If you want to employ combing as treatment (and you definitely do), the Lice Meister Comb is the comb of choice. The only one endorsed by the National Pediculosis Association, it is worth the money. It’ll cost you about $25. There are alternatives out there from the comb included with the over the counter permethrin shampoo to products that look similar. The Lice Meister comb was the only one to hold up to repeated soaking in hot water and not bend or break.
Top 10 Natural Lice Treatment Tips
So some lice have found their way into your house – don’t panic. Many good parents have been there before you. Here are a few tips for dealing with the pesky pediculi.
- Take a deep breath! While it is incredibly unsettling to have these bugs crawling around on your kids heads (and maybe yours too) and even though it does mean more laundry and extra demands on your time – with a little education you’ll be prepared to get rid of and prevent future infestations.
- Avoid sharing hats, scarves, pillows brushes, combs – anything in direct contact with hair.
- Wash all items that have come into direct contact with affected heads (hats, pillow cases, bed sheets etc) in HOT water. The heat will kill the lice and eggs (nits).
- Place any items that you can not wash in a plastic bag for 2 weeks. Lice are spread by direct contact. They do not jump or fly and need to feed regularly (on the scalp). They will only live for 1-2 days on inanimate objects, but their eggs may take 2 weeks to hatch. They are also adapted to clinging to human hair – they don’t hold onto other surfaces well. So contracting lice from inanimate objects that are not in direct contact with the head is extremely unlikely.
- Soak all combs and brushes in hot water (60 C) for 10 minutes. This will kill any lice and eggs on them. Do this again after each use for the next 2-3 weeks.
- Use a natural Tea Tree Oil Shampoo 1-2 times per week for the next 2-3 weeks. Avoid daily hair washing. It’s a myth that lice like dirty hair. In fact they cling better to clean hair, as oils on the hair make it more difficult for them to travel.
- Use a wet combing technique and a good lice comb (see the end of this article for a recommendation). Comb the hair from as close to the scalp as you can get. Nits (eggs) are usually laid within ¼ inch of the scalp. They need to be this close to get to the scalp quickly after hatching. To properly control and prevent re-infestation you’ve got to comb close to the scalp.

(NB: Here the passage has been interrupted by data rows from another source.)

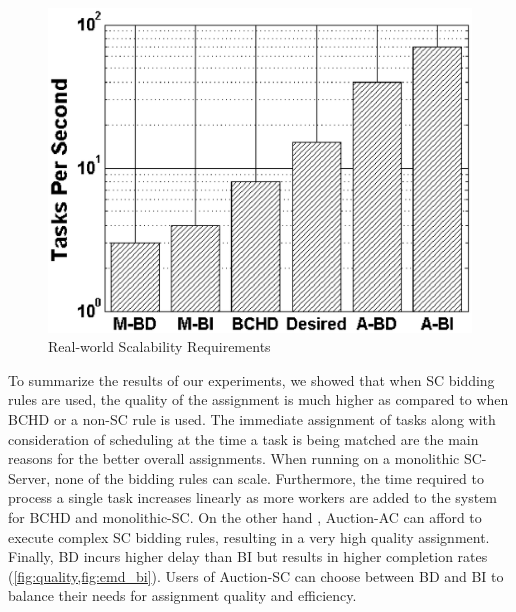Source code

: \begin{figure}[h]
	\centering
	\includegraphics[width = 0.75\columnwidth]{figures/scale_req.eps}
	\vspace{-0.1in}
	\caption{Real-world Scalability Requirements}\label{fig:req}
\end{figure}

To summarize the results of our experiments, we showed that when SC bidding rules are used, the quality of the assignment is much higher as compared to when BCHD or a non-SC rule is used. The immediate assignment of tasks along with consideration of scheduling at the time a task is being matched are the main reasons for the better overall assignments. When running on a monolithic SC-Server, none of the bidding rules can scale. Furthermore, the time required to process a single task increases linearly as more workers are added to the system for BCHD and monolithic-SC. On the other hand , Auction-AC can afford to execute complex SC bidding rules, resulting in a very high quality assignment. Finally, BD incurs higher delay than BI but results in higher completion rates (\cref{fig:quality,fig:emd_bi}). Users of Auction-SC can choose between BD and BI to balance their needs for assignment quality and efficiency.

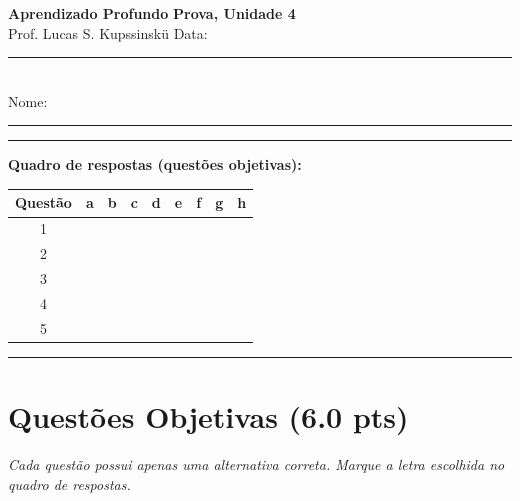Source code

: \documentclass[11pt,a4paper]{article}
\begin{document}
{\Large\bfseries Aprendizado Profundo} \hfill \textbf{Prova, Unidade 4}\\
Prof. Lucas S. Kupssinskü \hfill Data: \rule{3cm}{0.4pt}\\[0.4em]
Nome: \rule{12cm}{0.4pt}

\rule{\linewidth}{0.8pt}

\textbf{Quadro de respostas (questões objetivas):}\\[0.3em]
\begin{center}
\begin{tabular}{|c|c|c|c|c|c|c|c|c|}
\hline
\textbf{Questão} & \textbf{a} & \textbf{b} & \textbf{c} & \textbf{d} & \textbf{e} & \textbf{f} & \textbf{g} & \textbf{h} \\\hline
1 & & & & & & & & \\\hline
2 & & & & & & & & \\\hline
3 & & & & & & & & \\\hline
4 & & & & & & & & \\\hline
5 & & & & & & & & \\\hline
\end{tabular}
\end{center}

\rule{\linewidth}{0.4pt}

\section*{Questões Objetivas (6.0 pts)}
\textit{Cada questão possui apenas uma alternativa correta. Marque a letra escolhida no quadro de respostas.}
\end{document}

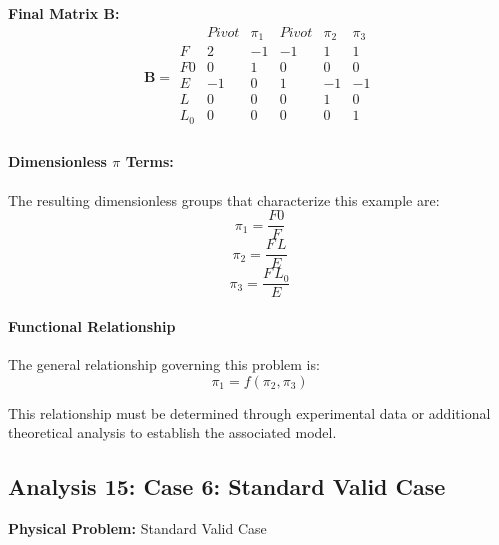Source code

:         \textbf{Final Matrix $\mathbf{B}$:}
        \[\mathbf{B} = \begin{array}{r|rrrrr}
        & Pivot & \pi_{1} & Pivot & \pi_{2} & \pi_{3} \\
        \hline
        F & 2 & -1 & -1 & 1 & 1 \\
F0 & 0 & 1 & 0 & 0 & 0 \\
E & -1 & 0 & 1 & -1 & -1 \\
L & 0 & 0 & 0 & 1 & 0 \\
L_0 & 0 & 0 & 0 & 0 & 1 \\

        \end{array}\]

        \paragraph{Dimensionless $\pi$ Terms: }
        The resulting dimensionless groups that characterize this example are:
\begin{equation}
\pi_{1} = \frac{F0}{F}
\end{equation}
\begin{equation}
\pi_{2} = \frac{F \, L}{E}
\end{equation}
\begin{equation}
\pi_{3} = \frac{F \, L_0}{E}
\end{equation}

                    \paragraph{Functional Relationship}
                    The general relationship governing this problem is:
                    \begin{equation}
                    \pi_1 = f(\pi_2,\pi_3)
                    \end{equation}

                    This relationship must be determined through experimental data or additional theoretical analysis to establish the associated model.


\subsection{Analysis 15: Case 6: Standard Valid Case}
\label{sec:Case_6_Standard_Valid_Case}

\begin{problembox}
\textbf{Physical Problem:} Standard Valid Case
\end{problembox}


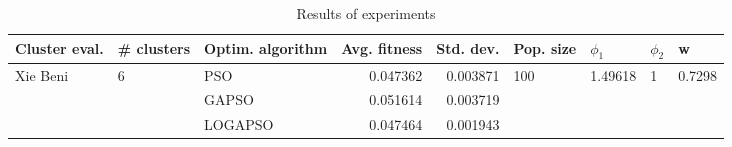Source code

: \begin{table}
\centering
\caption{Results of experiments}
\begin{tabular}{lllrrllll}
\toprule
            Cluster eval. &        \# clusters & Optim. algorithm &  Avg. fitness &  Std. dev. &            Pop. size &               $\phi_{1}$ &         $\phi_{2}$ &                       w \\
\midrule
\multirow{3}{*}{Xie Beni} & \multirow{3}{*}{6} &              PSO &      0.047362 &   0.003871 & \multirow{3}{*}{100} & \multirow{3}{*}{1.49618} & \multirow{3}{*}{1} & \multirow{3}{*}{0.7298} \\
                          &                    &            GAPSO &      0.051614 &   0.003719 &                      &                          &                    &                         \\
                          &                    &          LOGAPSO &      0.047464 &   0.001943 &                      &                          &                    &                         \\
\bottomrule
\end{tabular}
\end{table}
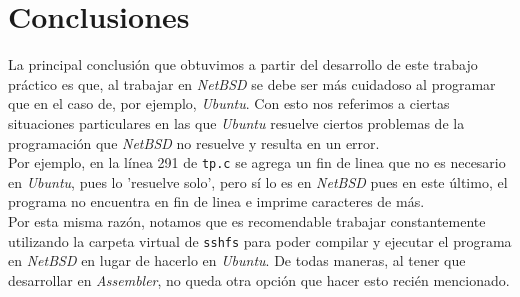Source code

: \documentclass[a4paper, 10pt]{article}
\def\code#1{\texttt{#1}}
\newcommand\tab[1][0.5cm]{\hspace*{#1}}
\begin{document}
	\section{Conclusiones}
		La principal conclusión que obtuvimos a partir del desarrollo de este trabajo práctico es que, al trabajar en \emph{NetBSD}
		se debe ser más cuidadoso al programar que en el caso de, por ejemplo, \emph{Ubuntu}. Con esto nos referimos a ciertas
		situaciones particulares en las que \emph{Ubuntu} resuelve ciertos problemas de la programación que \emph{NetBSD} no resuelve
		y resulta en un error. \\
		\tab Por ejemplo, en la línea 291 de \code{tp.c} se agrega un fin de linea que no es necesario en \emph{Ubuntu}, pues lo
		'resuelve solo', pero sí lo es en \emph{NetBSD} pues en este último, el programa no encuentra en fin de linea e imprime
		caracteres de más. \\
		\tab Por esta misma razón, notamos que es recomendable trabajar constantemente utilizando la carpeta virtual de \code{sshfs}
		para poder compilar y ejecutar el programa en \emph{NetBSD} en lugar de hacerlo en \emph{Ubuntu}. De todas maneras, al tener
		que desarrollar en \emph{Assembler}, no queda otra opción que hacer esto recién mencionado.
\end{document}
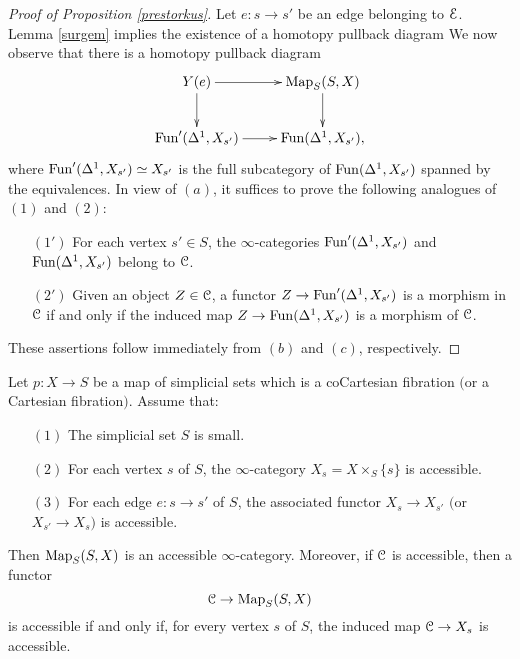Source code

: \begin{proof}[Proof of Proposition \ref{prestorkus}]
Let $e: s \rightarrow s'$ be an edge belonging to $\operatorname{\mathcal{E}}$. Lemma \ref{surgem} implies the existence of a homotopy pullback diagram
We now observe that there is a homotopy pullback diagram 
$$ \xymatrix{ Y(e) \ar[r] \ar[d] & \bHom_{S}(S,X) \ar[d] \\
\Fun'( \Delta^1, X_{s'}) \ar[r] & \Fun( \Delta^1, X_{s'} ), }$$
where $\operatorname{Fun}'( \Delta^1, X_{s'} ) \simeq X_{s'}$ is the full subcategory of $\operatorname{Fun}( \Delta^1, X_{s'} )$ spanned by the equivalences. In view of $(a)$, it suffices to prove the following analogues of $(1)$ and $(2)$:
\begin{itemize}
\item[$(1')$] For each vertex $s' \in S$, the $\infty$-categories
$\operatorname{Fun}'(\Delta^1, X_{s'})$ and $\operatorname{Fun}( \Delta^1, X_{s'})$ belong to $\operatorname{\mathcal{C}}$.
\item[$(2')$] Given an object $Z \in \operatorname{\mathcal{C}}$, a functor 
$Z \rightarrow \operatorname{Fun}'( \Delta^1, X_{s'})$ is a morphism in $\operatorname{\mathcal{C}}$ if and only if the
induced map $Z \rightarrow \operatorname{Fun}( \Delta^1, X_{s'})$ is a morphism of $\operatorname{\mathcal{C}}$.
\end{itemize}
These assertions follow immediately from $(b)$ and $(c)$, respectively.
\end{proof}

\begin{corollary}\label{storkus1}
Let $p: X \rightarrow S$ be a map of simplicial sets which is a coCartesian fibration $($or a Cartesian fibration$)$. Assume that:

\begin{itemize}
\item[$(1)$] The simplicial set $S$ is small.
\item[$(2)$] For each vertex $s$ of $S$, the $\infty$-category $X_{s} = X \times_{S} \{s\}$ is
accessible.
\item[$(3)$] For each edge $e: s \rightarrow s'$ of $S$, the associated functor
$X_{s} \rightarrow X_{s'}$ $($or $X_{s'} \rightarrow X_{s}${}$)$ is accessible. 
\end{itemize}

Then $\operatorname{{Map}}_{S}(S,X)$ is an accessible $\infty$-category. Moreover, if $\operatorname{\mathcal{C}}$ is accessible, then
a functor $$\operatorname{\mathcal{C}} \rightarrow \operatorname{{Map}}_{S}(S,X)$$ is accessible if and only if, for every vertex $s$ of $S$, the induced map $\operatorname{\mathcal{C}} \rightarrow X_{s}$ is accessible.
\end{corollary}


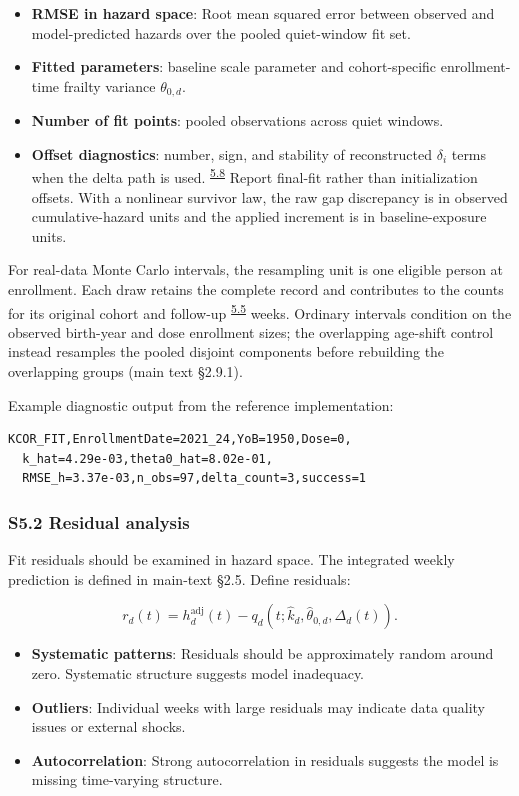 \documentclass[
]{article}
\providecommand{\tightlist}{%
  \setlength{\itemsep}{0pt}\setlength{\parskip}{0pt}}
\DeclareRobustCommand{\oldword}[1]{\leavevmode{\setbox0=\hbox{#1}\rlap{\raisebox{.5ex}{\rule{\wd0}{.45pt}}}\box0\relax}}
\begin{document}
\begin{itemize}
\tightlist
\item
  \textbf{RMSE in hazard space}: Root mean squared error between observed and model-predicted hazards over the pooled quiet-window fit set.
\item
  \textbf{Fitted parameters}: baseline scale parameter and cohort-specific enrollment-time frailty variance \(\theta_{0,d}\).
\item
  \textbf{Number of fit points}: pooled observations across quiet windows.
\item
\textbf{Offset diagnostics}: number, sign, and stability of reconstructed \(\delta_i\) terms when the delta path is used. \textsuperscript{\hyperlink{issue-5.8}{5.8}}  {\color{red}Report final-fit rather than initialization offsets. With a nonlinear survivor law, the raw gap discrepancy is in observed cumulative-hazard units and the applied increment is in baseline-exposure units.}
\end{itemize}

For real-data Monte Carlo intervals, the resampling unit is one eligible person at enrollment. Each draw retains the complete record and contributes to the counts for its original cohort and follow-up \textsuperscript{\hyperlink{issue-5.5}{5.5}}  \oldword{weeks} {\color{red}weeks. Ordinary intervals condition on the observed birth-year and dose enrollment sizes; the overlapping age-shift control instead resamples the pooled disjoint components before rebuilding the overlapping groups} (main text §2.9.1).

Example diagnostic output from the reference implementation:

\begin{verbatim}
KCOR_FIT,EnrollmentDate=2021_24,YoB=1950,Dose=0,
  k_hat=4.29e-03,theta0_hat=8.02e-01,
  RMSE_h=3.37e-03,n_obs=97,delta_count=3,success=1
\end{verbatim}

\subsubsection{S5.2 Residual analysis}\label{s5.2-residual-analysis}

Fit residuals should be examined in hazard space. The integrated weekly prediction is defined in main-text §2.5. Define residuals:

\[r_{d}(t)=h_d^{\mathrm{adj}}(t)-q_d(t;\hat{k}_d,\hat{\theta}_{0,d},\Delta_d(t)).\]

\begin{itemize}
\tightlist
\item
  \textbf{Systematic patterns}: Residuals should be approximately random around zero. Systematic structure suggests model inadequacy.
\item
  \textbf{Outliers}: Individual weeks with large residuals may indicate data quality issues or external shocks.
\item
  \textbf{Autocorrelation}: Strong autocorrelation in residuals suggests the model is missing time-varying structure.
\end{itemize}
\end{document}
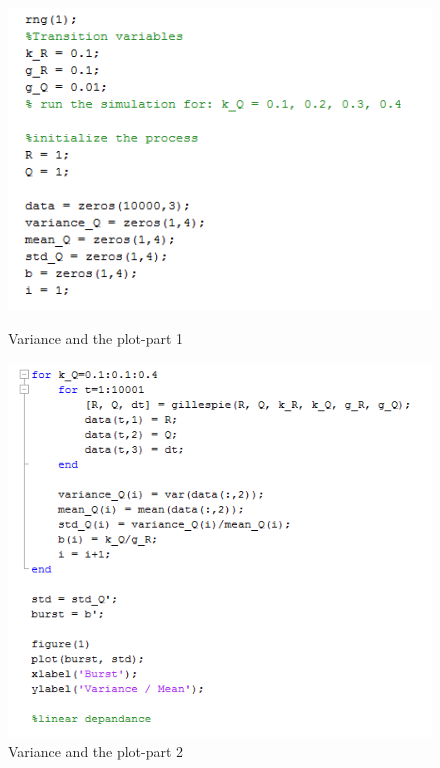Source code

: \documentclass[a4paper]{article}
\begin{document}
\begin{figure}[ht]
\centering
\begin{minipage}[b]{0.51\textwidth}
\includegraphics[width=\textwidth]{code_part3_q2.PNG}
\caption{Variance and the plot-part 1}
\label{fig:variance part1}
\end{minipage}
\quad
\begin{minipage}[b]{0.39\textwidth}
\includegraphics[width=\textwidth]{code_part4_q2.PNG}
\caption{Variance and the plot-part 2}
\label{fig:variance part2}
\end{minipage}
\end{figure}
\end{document}
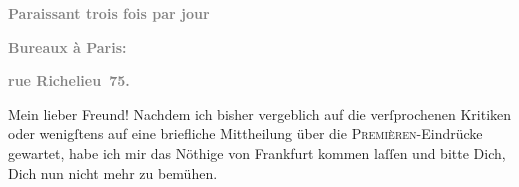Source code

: \pstart
           \begin{otherlanguage}{french}\textcolor{gray}{\textbf{\textbf{Paraissant trois fois par jour}}}\end{otherlanguage}\pend
           
\pstart
           \begin{otherlanguage}{french}\textcolor{gray}{\textbf{\textbf{Bureaux à Paris:}}}\end{otherlanguage}\pend
           
\pstart
           \begin{otherlanguage}{french}\textcolor{gray}{\textbf{\textbf{rue Richelieu 75.}}}\end{otherlanguage}\pend
           
\pstart\center{}Mein lieber Freund!\pend\vspace{0.5em}
\pstart
           Nachdem ich bisher vergeblich auf die verſprochenen Kritiken oder wenigſtens auf eine
               briefliche Mittheilung über die \textsc{Premièren}-Eindrücke
               gewartet, habe ich mir das Nöthige von Frankfurt
               kommen laſſen und bitte Dich, Dich nun nicht mehr zu bemühen.\pend
           
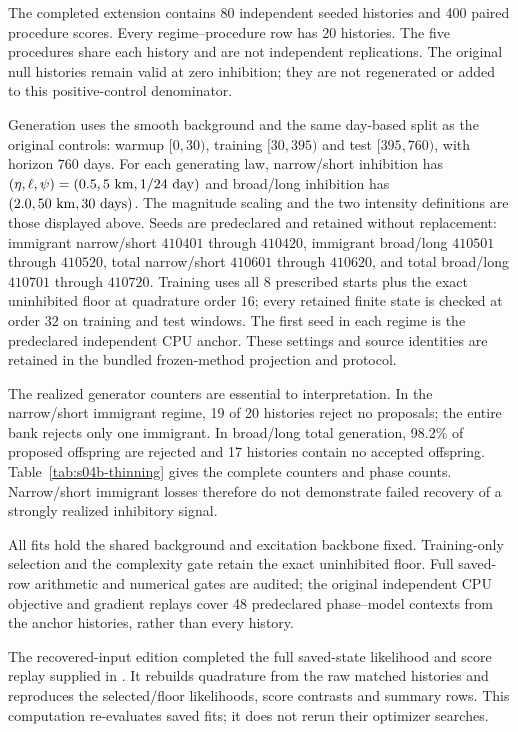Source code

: The completed extension contains 80 independent seeded histories and 400 paired procedure scores. Every regime--procedure row has 20 histories. The five procedures share each history and are not independent replications. The original null histories remain valid at zero inhibition; they are not regenerated or added to this positive-control denominator.

Generation uses the smooth background and the same day-based split as the original controls: warmup $[0, 30)$, training $[30, 395)$ and test $[395, 760)$, with horizon $760$ days. For each generating law, narrow/short inhibition has $(\eta,\ell,\psi)=(0.5,5\ {\rm km},1/24\ {\rm day})$ and broad/long inhibition has $(2.0,50\ {\rm km},30\ {\rm days})$. The magnitude scaling and the two intensity definitions are those displayed above. Seeds are predeclared and retained without replacement: immigrant narrow/short $410401$ through $410420$, immigrant broad/long $410501$ through $410520$, total narrow/short $410601$ through $410620$, and total broad/long $410701$ through $410720$. Training uses all $8$ prescribed starts plus the exact uninhibited floor at quadrature order $16$; every retained finite state is checked at order $32$ on training and test windows. The first seed in each regime is the predeclared independent CPU anchor. These settings and source identities are retained in the bundled frozen-method projection and protocol.

The realized generator counters are essential to interpretation. In the narrow/short immigrant regime, 19 of 20 histories reject no proposals; the entire bank rejects only one immigrant. In broad/long total generation, 98.2\% of proposed offspring are rejected and 17 histories contain no accepted offspring. Table~\ref{tab:s04b-thinning} gives the complete counters and phase counts. Narrow/short immigrant losses therefore do not demonstrate failed recovery of a strongly realized inhibitory signal.

All fits hold the shared background and excitation backbone fixed. Training-only selection and the complexity gate retain the exact uninhibited floor. Full saved-row arithmetic and numerical gates are audited; the original independent CPU objective and gradient replays cover 48 predeclared phase--model contexts from the anchor histories, rather than every history.

The recovered-input edition completed the full saved-state likelihood and score
replay supplied in . It rebuilds quadrature from
the raw matched histories and reproduces the selected/floor likelihoods,
score contrasts and summary rows. This computation re-evaluates saved fits;
it does not rerun their optimizer searches.

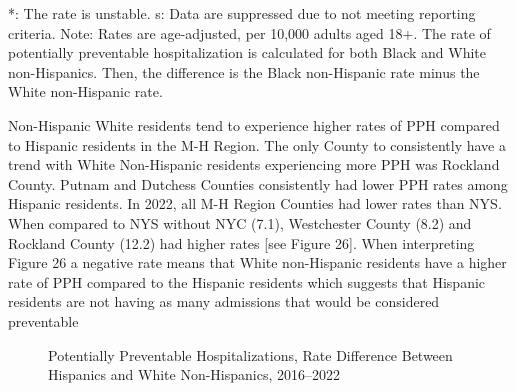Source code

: \documentclass[
  english,
  letterpaper,
]{report}
\begin{document}
\begin{tcolorbox}[enhanced jigsaw, breakable, leftrule=.75mm, title=\textcolor{quarto-callout-note-color}{\faInfo}\hspace{0.5em}{Note}, bottomrule=.15mm, opacityback=0, left=2mm, colback=white, bottomtitle=1mm, coltitle=black, colbacktitle=quarto-callout-note-color!10!white, colframe=quarto-callout-note-color-frame, opacitybacktitle=0.6, toptitle=1mm, titlerule=0mm, arc=.35mm, rightrule=.15mm, toprule=.15mm]

*: The rate is unstable. s: Data are suppressed due to not meeting
reporting criteria. Note: Rates are age-adjusted, per 10,000 adults aged
18+. The rate of potentially preventable hospitalization is calculated
for both Black and White non-Hispanics. Then, the difference is the
Black non-Hispanic rate minus the White non-Hispanic rate.

\end{tcolorbox}

Non-Hispanic White residents tend to experience higher rates of PPH
compared to Hispanic residents in the M-H Region. The only County to
consistently have a trend with White Non-Hispanic residents experiencing
more PPH was Rockland County. Putnam and Dutchess Counties consistently
had lower PPH rates among Hispanic residents. In 2022, all M-H Region
Counties had lower rates than NYS. When compared to NYS without NYC
(7.1), Westchester County (8.2) and Rockland County (12.2) had higher
rates {[}see Figure 26{]}. When interpreting Figure 26 a negative rate
means that White non-Hispanic residents have a higher rate of PPH
compared to the Hispanic residents which suggests that Hispanic
residents are not having as many admissions that would be considered
preventable

\begin{figure}


\caption{\label{fig-pph-white-nh}Potentially Preventable
Hospitalizations, Rate Difference Between Hispanics and White
Non-Hispanics, 2016--2022}

\end{figure}%
\end{document}
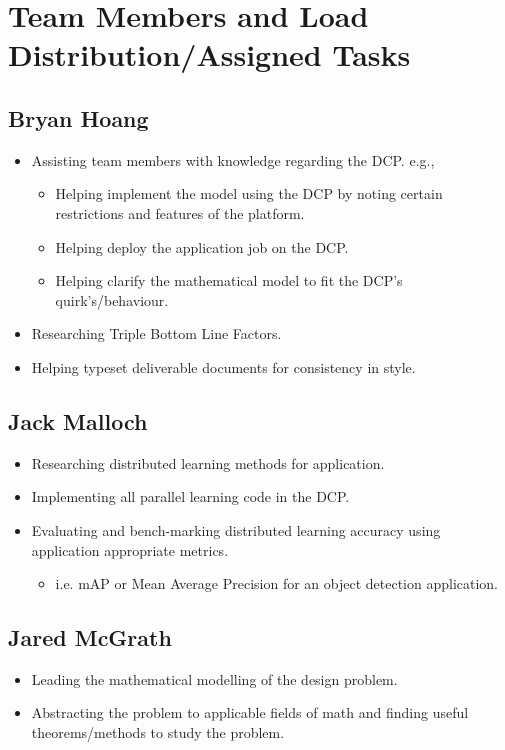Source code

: \documentclass[../mthe-493-project-proposal.tex]{subfiles}
\begin{document}
    \chapter{Team Members and Load Distribution/Assigned Tasks}
    \label{ch:team-load-distribution}

    \section{Bryan Hoang}
    \begin{itemize}
        \item Assisting team members with knowledge regarding the DCP. e.g., \begin{itemize}
                  \item Helping implement the model using the DCP by noting certain restrictions and features of the platform.
                  \item Helping deploy the application job on the DCP.
                  \item Helping clarify the mathematical model to fit the DCP's quirk's/behaviour.
              \end{itemize}
        \item Researching Triple Bottom Line Factors.
        \item Helping typeset deliverable documents for consistency in style.
    \end{itemize}

    \section{Jack Malloch}
    \begin{itemize}
        \item Researching distributed learning methods for application.
        \item Implementing all parallel learning code in the DCP.
        \item Evaluating and bench-marking distributed learning accuracy using application appropriate metrics. 
            \begin{itemize}
                \item i.e. mAP or Mean Average Precision for an object detection application.
            \end{itemize}
    \end{itemize}

    \section{Jared McGrath}
    \begin{itemize}
        \item Leading the mathematical modelling of the design problem.
        \item Abstracting the problem to applicable fields of math and finding useful theorems/methods to study the problem.
    \end{itemize}
\end{document}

- Be diligent for 2-3 weeks. The eggs of lice can take 2 weeks to hatch. Daily combing for 2 weeks (3 if you want to be extra cautious) after you stop seeing live lice will ensure you’ve got all the eggs out too.
- Keep long hair tied up using braids and buns. Lice are adapted to clinging to human hair. So keeping hair tied up is a primary preventative measure.
- Do a regular lice check at home once a week. This will make sure that if lice makes in onto your child’s head again, you’ll catch it before the infestation gets really bad.